- _Task prompt_
Below are some entries. Copy each line that holds the string "away".

[Document images with source code]
===============
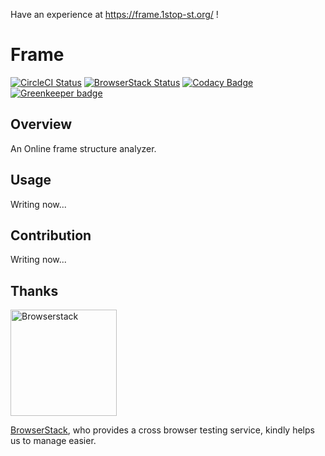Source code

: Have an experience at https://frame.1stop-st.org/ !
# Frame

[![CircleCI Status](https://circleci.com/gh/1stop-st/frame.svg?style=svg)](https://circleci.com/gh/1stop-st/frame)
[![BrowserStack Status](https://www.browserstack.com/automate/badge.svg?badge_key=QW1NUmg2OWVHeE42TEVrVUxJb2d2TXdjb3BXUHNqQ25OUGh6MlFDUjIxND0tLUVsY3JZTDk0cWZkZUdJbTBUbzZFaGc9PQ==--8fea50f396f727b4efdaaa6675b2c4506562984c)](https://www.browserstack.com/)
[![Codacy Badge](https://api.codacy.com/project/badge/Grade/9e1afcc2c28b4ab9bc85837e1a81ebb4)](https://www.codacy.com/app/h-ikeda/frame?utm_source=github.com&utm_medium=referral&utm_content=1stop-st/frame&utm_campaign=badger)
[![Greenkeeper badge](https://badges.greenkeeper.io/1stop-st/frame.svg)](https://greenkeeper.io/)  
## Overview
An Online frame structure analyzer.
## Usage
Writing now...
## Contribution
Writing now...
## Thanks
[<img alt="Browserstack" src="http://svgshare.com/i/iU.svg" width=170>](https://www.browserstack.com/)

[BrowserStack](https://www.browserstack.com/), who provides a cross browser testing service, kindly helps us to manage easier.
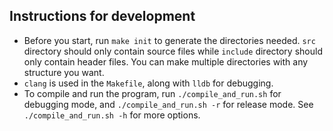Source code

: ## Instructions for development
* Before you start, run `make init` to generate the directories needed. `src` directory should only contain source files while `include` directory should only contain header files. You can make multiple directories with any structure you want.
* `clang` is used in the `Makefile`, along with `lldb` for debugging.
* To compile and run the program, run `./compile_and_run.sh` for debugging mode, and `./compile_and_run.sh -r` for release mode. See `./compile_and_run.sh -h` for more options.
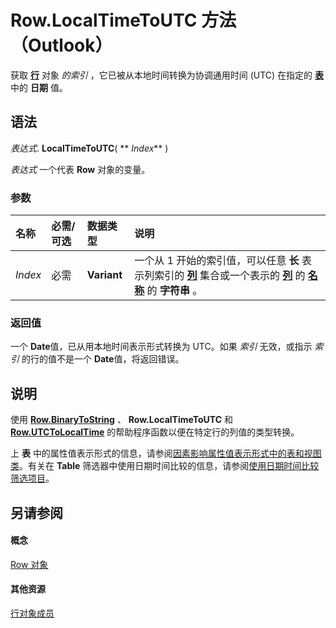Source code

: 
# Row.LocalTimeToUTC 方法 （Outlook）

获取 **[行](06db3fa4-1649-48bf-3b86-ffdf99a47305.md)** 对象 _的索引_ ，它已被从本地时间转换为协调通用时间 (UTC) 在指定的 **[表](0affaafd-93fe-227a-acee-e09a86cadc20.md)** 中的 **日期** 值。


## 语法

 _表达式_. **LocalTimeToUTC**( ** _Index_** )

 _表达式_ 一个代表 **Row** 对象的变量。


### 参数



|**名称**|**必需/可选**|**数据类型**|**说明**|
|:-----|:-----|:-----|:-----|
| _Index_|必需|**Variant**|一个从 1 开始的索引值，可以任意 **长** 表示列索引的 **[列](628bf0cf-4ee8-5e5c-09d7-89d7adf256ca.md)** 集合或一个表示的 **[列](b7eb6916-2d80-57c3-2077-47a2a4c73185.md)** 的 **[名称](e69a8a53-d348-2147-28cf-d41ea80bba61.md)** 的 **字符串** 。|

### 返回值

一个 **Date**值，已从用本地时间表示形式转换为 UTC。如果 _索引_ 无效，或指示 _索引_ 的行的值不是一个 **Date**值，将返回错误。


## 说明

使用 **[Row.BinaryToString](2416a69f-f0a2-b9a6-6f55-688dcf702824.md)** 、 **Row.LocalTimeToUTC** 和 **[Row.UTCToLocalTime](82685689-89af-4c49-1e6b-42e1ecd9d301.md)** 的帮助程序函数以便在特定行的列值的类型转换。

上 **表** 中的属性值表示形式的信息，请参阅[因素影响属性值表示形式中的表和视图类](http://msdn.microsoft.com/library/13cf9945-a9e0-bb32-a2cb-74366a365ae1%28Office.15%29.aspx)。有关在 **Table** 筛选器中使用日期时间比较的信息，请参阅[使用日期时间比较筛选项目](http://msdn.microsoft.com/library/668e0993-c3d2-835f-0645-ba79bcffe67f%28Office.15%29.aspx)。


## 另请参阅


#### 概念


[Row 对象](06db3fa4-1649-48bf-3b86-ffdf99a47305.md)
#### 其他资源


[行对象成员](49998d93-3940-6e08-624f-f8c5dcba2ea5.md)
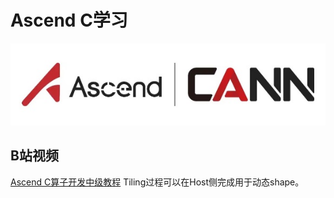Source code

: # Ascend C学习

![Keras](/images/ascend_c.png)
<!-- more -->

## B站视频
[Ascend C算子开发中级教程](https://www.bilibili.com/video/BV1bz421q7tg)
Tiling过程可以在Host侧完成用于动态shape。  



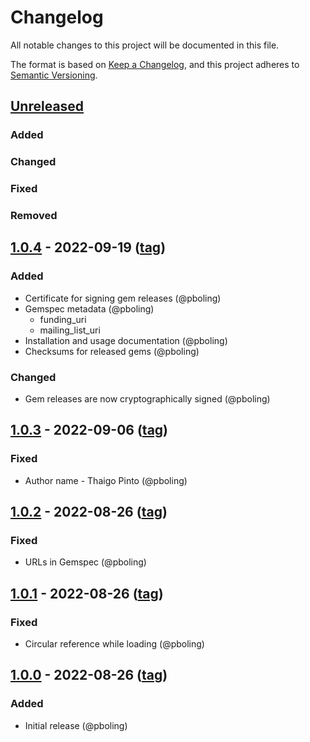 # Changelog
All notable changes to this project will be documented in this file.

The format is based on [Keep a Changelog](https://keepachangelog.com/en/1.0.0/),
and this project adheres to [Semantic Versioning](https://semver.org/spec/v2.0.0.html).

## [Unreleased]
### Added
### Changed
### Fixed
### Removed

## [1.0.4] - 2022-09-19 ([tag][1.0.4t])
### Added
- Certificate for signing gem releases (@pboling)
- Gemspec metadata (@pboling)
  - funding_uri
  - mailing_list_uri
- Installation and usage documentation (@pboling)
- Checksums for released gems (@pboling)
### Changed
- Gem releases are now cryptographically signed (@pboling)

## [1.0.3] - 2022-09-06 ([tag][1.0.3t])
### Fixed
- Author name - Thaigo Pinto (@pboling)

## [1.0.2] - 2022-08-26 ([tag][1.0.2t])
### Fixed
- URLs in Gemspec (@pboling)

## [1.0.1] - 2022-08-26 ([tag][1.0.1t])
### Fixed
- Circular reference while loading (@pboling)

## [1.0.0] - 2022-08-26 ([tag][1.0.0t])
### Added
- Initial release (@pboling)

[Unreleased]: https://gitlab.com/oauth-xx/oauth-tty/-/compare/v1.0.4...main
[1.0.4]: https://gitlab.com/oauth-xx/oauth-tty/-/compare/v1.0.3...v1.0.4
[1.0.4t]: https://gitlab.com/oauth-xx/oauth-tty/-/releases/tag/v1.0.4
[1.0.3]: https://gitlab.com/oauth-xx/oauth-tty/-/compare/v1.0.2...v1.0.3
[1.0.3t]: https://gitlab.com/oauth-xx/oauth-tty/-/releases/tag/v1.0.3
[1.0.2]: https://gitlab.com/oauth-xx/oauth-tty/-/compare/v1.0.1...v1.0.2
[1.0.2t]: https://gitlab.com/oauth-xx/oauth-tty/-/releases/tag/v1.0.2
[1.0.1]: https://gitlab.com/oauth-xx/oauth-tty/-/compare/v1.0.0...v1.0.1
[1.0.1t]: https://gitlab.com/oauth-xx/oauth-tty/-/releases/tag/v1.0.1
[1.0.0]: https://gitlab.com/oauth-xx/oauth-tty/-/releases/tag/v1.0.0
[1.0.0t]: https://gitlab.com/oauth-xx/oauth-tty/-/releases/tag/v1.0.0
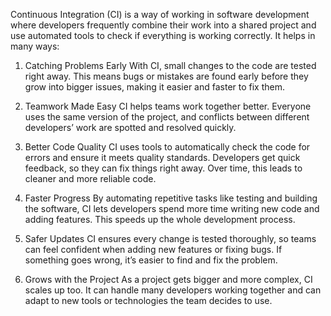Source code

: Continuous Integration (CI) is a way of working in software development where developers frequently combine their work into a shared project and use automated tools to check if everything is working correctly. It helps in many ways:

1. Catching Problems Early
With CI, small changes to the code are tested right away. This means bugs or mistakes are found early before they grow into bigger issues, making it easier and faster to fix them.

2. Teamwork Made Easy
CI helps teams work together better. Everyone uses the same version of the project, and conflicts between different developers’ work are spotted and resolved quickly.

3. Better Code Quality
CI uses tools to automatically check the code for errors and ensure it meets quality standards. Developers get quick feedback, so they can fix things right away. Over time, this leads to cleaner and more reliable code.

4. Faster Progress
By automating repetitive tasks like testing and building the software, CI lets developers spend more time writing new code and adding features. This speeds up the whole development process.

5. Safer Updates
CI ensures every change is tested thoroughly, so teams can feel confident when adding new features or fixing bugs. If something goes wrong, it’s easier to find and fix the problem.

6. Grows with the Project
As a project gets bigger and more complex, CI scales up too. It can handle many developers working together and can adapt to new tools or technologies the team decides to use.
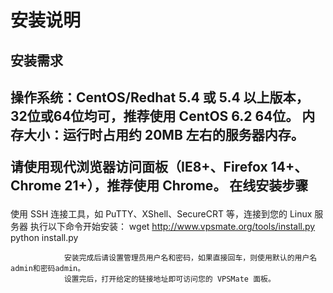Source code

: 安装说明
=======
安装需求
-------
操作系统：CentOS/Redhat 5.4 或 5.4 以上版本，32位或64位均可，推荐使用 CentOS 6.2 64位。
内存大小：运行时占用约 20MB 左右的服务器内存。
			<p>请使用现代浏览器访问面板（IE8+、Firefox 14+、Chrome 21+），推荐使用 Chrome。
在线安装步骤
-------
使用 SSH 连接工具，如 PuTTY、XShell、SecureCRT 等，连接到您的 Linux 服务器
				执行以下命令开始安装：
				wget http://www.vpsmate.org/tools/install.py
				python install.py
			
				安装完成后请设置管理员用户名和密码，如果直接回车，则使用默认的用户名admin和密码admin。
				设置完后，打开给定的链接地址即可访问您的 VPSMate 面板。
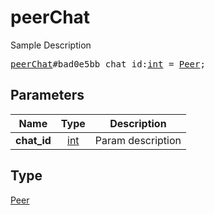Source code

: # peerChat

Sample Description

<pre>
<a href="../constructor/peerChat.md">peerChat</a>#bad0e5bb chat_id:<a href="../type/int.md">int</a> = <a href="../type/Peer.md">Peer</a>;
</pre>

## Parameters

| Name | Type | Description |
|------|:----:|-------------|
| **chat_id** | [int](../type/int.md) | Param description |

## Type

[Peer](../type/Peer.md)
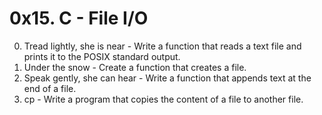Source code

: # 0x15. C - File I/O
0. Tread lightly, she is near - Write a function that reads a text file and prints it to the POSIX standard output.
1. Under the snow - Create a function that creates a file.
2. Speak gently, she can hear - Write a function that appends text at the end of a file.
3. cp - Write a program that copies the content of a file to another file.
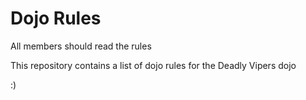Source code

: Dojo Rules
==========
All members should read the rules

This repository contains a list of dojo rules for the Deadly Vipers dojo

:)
===============
- _Output of the task_
With CI, small changes to the code are tested right away. This means bugs or mistakes are found early before they grow into bigger issues, making it easier and faster to fix them.
CI uses tools to automatically check the code for errors and ensure it meets quality standards. Developers get quick feedback, so they can fix things right away. Over time, this leads to cleaner and more reliable code.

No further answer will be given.